I don’t really understand the last part, it feels to me like the author just substitute the $e_i$’s into the leading term of g. If so, why does direct substitution of $e_i$’s into the leading term of $g$ work here?
Define an order of the monomials as follows: $x_1^{a_1} \cdots x_n^{a_n} > x_1^{b_1} \cdots x_n^{b_n}$ if and only $a_j + \cdots + a_n > b_j + \cdots + b_n$ for the first value of $j$ for which $a_j + \cdots + a_n \neq b_j + \cdots + b_n$. Call this the $S$-order.

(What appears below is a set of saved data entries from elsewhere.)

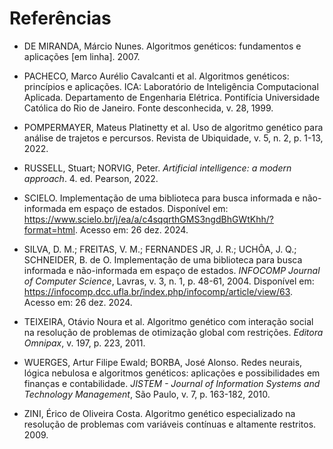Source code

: # Referências

- DE MIRANDA, Márcio Nunes. Algoritmos genéticos: fundamentos e aplicações [em linha]. 2007.

- PACHECO, Marco Aurélio Cavalcanti et al. Algoritmos genéticos: princípios e aplicações. ICA: Laboratório de Inteligência Computacional Aplicada. Departamento de Engenharia Elétrica. Pontifícia Universidade Católica do Rio de Janeiro. Fonte desconhecida, v. 28, 1999.

- POMPERMAYER, Mateus Platinetty et al. Uso de algoritmo genético para análise de trajetos e percursos. Revista de Ubiquidade, v. 5, n. 2, p. 1-13, 2022.

- RUSSELL, Stuart; NORVIG, Peter. *Artificial intelligence: a modern approach*. 4. ed. Pearson, 2022.

- SCIELO. Implementação de uma biblioteca para busca informada e não-informada em espaço de estados. Disponível em: <https://www.scielo.br/j/ea/a/c4sqqrthGMS3ngdBhGWtKhh/?format=html>. Acesso em: 26 dez. 2024.

- SILVA, D. M.; FREITAS, V. M.; FERNANDES JR, J. R.; UCHÔA, J. Q.; SCHNEIDER, B. de O. Implementação de uma biblioteca para busca informada e não-informada em espaço de estados. *INFOCOMP Journal of Computer Science*, Lavras, v. 3, n. 1, p. 48-61, 2004. Disponível em: <https://infocomp.dcc.ufla.br/index.php/infocomp/article/view/63>. Acesso em: 26 dez. 2024.

- TEIXEIRA, Otávio Noura et al. Algoritmo genético com interação social na resolução de problemas de otimização global com restrições. *Editora Omnipax*, v. 197, p. 223, 2011.

- WUERGES, Artur Filipe Ewald; BORBA, José Alonso. Redes neurais, lógica nebulosa e algoritmos genéticos: aplicações e possibilidades em finanças e contabilidade. *JISTEM - Journal of Information Systems and Technology Management*, São Paulo, v. 7, p. 163-182, 2010.

- ZINI, Érico de Oliveira Costa. Algoritmo genético especializado na resolução de problemas com variáveis contínuas e altamente restritos. 2009.
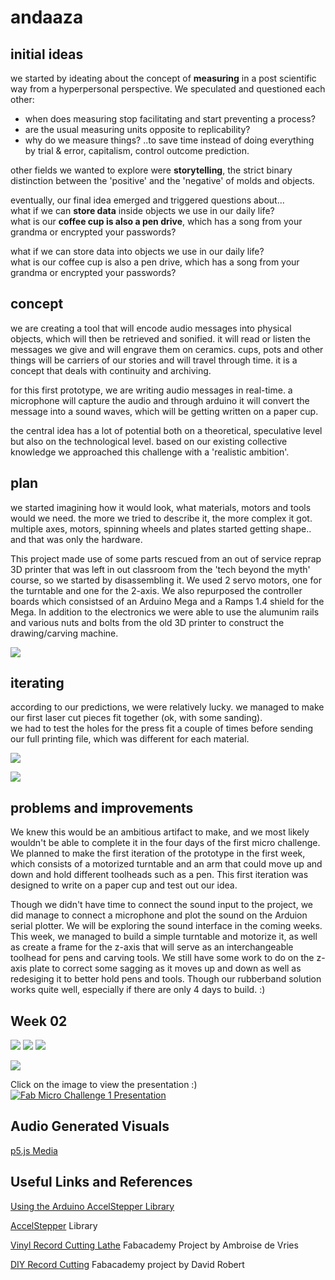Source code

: # andaaza  

## **initial ideas**  
we started by ideating about the concept of **measuring** in a post scientific way from a hyperpersonal perspective. We speculated and questioned each other:  
- when does measuring stop facilitating and start preventing a process?  
- are the usual measuring units opposite to replicability?  
- why do we measure things?  ..to save time instead of doing everything by trial & error, capitalism, control outcome prediction.  

other fields we wanted to explore were **storytelling**, the strict binary distinction between the 'positive' and the 'negative' of molds and objects.   

eventually, our final idea emerged and triggered questions about...   
what if we can **store data** inside objects we use in our daily life?  
what is our **coffee cup is also a pen drive**, which has a song from your grandma or encrypted your passwords?  

what if we can store data into objects we use in our daily life?  
what is our coffee cup is also a pen drive, which has a song from your grandma or encrypted your passwords?  


## **concept**  
we are creating a tool that will encode audio messages into physical objects, which will then be retrieved and sonified. it will read or listen the messages we give and will engrave them on ceramics. 
cups, pots and other things will be carriers of our stories and will travel through time. 
it is a concept that deals with continuity and archiving.  

for this first prototype, we are writing audio messages in real-time. a microphone will capture the audio and through arduino it will convert the message into a sound waves, which will be getting written on a paper cup.  

the central idea has a lot of potential both on a theoretical, speculative level but also on the technological level. based on our existing collective knowledge we approached this challenge with a 'realistic ambition'.    

## **plan**   
we started imagining how it would look, what materials, motors and tools would we need. the more we tried to describe it, the more complex it got. multiple axes, motors, spinning wheels and plates started getting shape.. and that was only the hardware.  

This project made use of some parts rescued from an out of service reprap 3D printer that was left in out classroom from the 'tech beyond the myth' course, so we started by disassembling it. We used 2 servo motors, one for the turntable and one for the 2-axis. We also repurposed the controller boards which consistsed of an Arduino Mega and a Ramps 1.4 shield for the Mega. In addition to the electronics we were able to use the alumunim rails and various nuts and bolts from the old 3D printer to construct the drawing/carving machine. 


![](andaaza.jpg)

## **iterating**  
according to our predictions, we were relatively lucky. we managed to make our first laser cut pieces fit together (ok, with some sanding).  
we had to test the holes for the press fit a couple of times before sending our full printing file, which was different for each material. 

![](process2.jpg)  


![](andaaza2.jpg)  

## **problems and improvements**

We knew this would be an ambitious artifact to make, and we most likely wouldn't be able to complete it in the four days of the first micro challenge. We planned to make the first iteration of the prototype in the first week, which consists of a motorized turntable and an arm that could move up and down and hold different toolheads such as a pen. This first iteration was designed to write on a paper cup and test out our idea. 

Though we didn't have time to connect the sound input to the project, we did manage to connect a microphone and plot the sound on the Arduion serial plotter. We will be exploring the sound interface in the coming weeks. This week, we managed to build a simple turntable and motorize it, as well as create a frame for the z-axis that will serve as an interchangeable toolhead for pens and carving tools. We still have some work to do on the z-axis plate to correct some sagging as it moves up and down as well as redesiging it to better hold pens and tools. Though our rubberband solution works quite well, especially if there are only 4 days to build. :) 

## **Week 02**

![](images/cup_holder.jpeg)
![](images/tool_holder.jpeg)
![](images/cup_box.jpeg)

![](images/andaaza-11.jpg)


Click on the image to view the presentation :)  
[![Fab Micro Challenge 1 Presentation](Andaaza.png)](https://www.canva.com/design/DAFaumtP7p8/6alduDLkCOwk2gHwn5hSnA/view?utm_content=DAFaumtP7p8&utm_campaign=designshare&utm_medium=link&utm_source=publishsharelink)

## Audio Generated Visuals

[p5.js Media](https://editor.p5js.org/agjarv/full/4PX7xMz5z)

## Useful Links and References

[Using the Arduino AccelStepper Library](https://hackaday.io/project/183713-using-the-arduino-accelstepper-library)

[AccelStepper](https://github.com/waspinator/AccelStepper) Library

[Vinyl Record Cutting Lathe](https://fabacademy.org/2020/labs/digiscope/students/ambroise-devries/docs/p02.html) Fabacademy Project by Ambroise de Vries

[DIY Record Cutting](http://fab.cba.mit.edu/classes/863.09/people/lifeform/13/index.html) Fabacademy project by David Robert


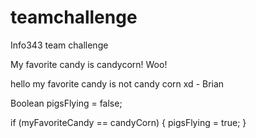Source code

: # teamchallenge
Info343 team challenge

My favorite candy is candycorn! Woo!



hello my favorite candy is not candy corn xd - Brian


Boolean pigsFlying = false;

if (myFavoriteCandy == candyCorn) {
    pigsFlying = true;
}

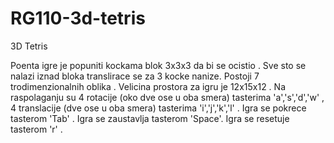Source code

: # RG110-3d-tetris
3D Tetris

Poenta igre je popuniti kockama blok 3x3x3  da bi se ocistio .
Sve sto se nalazi iznad bloka translirace se za 3 kocke nanize.
Postoji 7 trodimenzionalnih oblika .
Velicina prostora za igru je 12x15x12 .
Na raspolaganju su 4 rotacije (oko dve ose u oba smera) tasterima 'a','s','d','w' ,
4 translacije (dve ose u oba smera) tasterima 'i','j','k','l' .
Igra se pokrece tasterom 'Tab' .
Igra se zaustavlja tasterom 'Space'.
Igra se resetuje tasterom 'r' .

We would need to prove that this gives a well-defined order of course. This is well-defined, and there is a unique maximal element in any polynomial w.r.t the $S$-order.
With this definition if $x_1^{a_1 - a_2} \cdots x_n^{a_n}$ is the leading term of $g(x_1, \dots, x_n)$ w.r.t. the $S$-order, then $x_1^{a_1} \cdots x_n^{a_n}$ is the maximal term of $g(e_1, \dots, e_n)$ w.r.t. the lexicographical order ($L$-order). This is true simply because $a_j = (a_j - a_{j+1}) + \cdots + (a_{n-1} - a_n) + a_n$, and $x_1^{a_1} \cdots x_n^{a_n}$ is the unique maximal term of $e_1^{a_1 - a_2} \cdots e_n^{a_n}$ w.r.t the $L$-order.
More explicitly, let $x_1^{b_1} \cdots x_n^{b_n}$ be maximal w.r.t. the $L$ order. Assume there is a minimal $j$ such that $b_j > a_j$. $x_1^{b_1} \cdots x_n^{b_n}$ must occur in a polynomial $e_1^{b_1 - b_2} \cdots e_n^{b_n}$, where $x_1^{b_1 - b_2} \cdots x_n^{b_n}$ occurs in $g(x_1, \dots, x_n)$. But then $x_1^{b_1 - b_2} \cdots x_n^{b_n} > x_1^{a_1 - a_2} \cdots x_n^{a_n}$ w.r.t. the $S$-order. We conclude that $x_1^{b_1} \cdots x_n^{b_n} = x_1^{a_1} \cdots x_n^{a_n}$.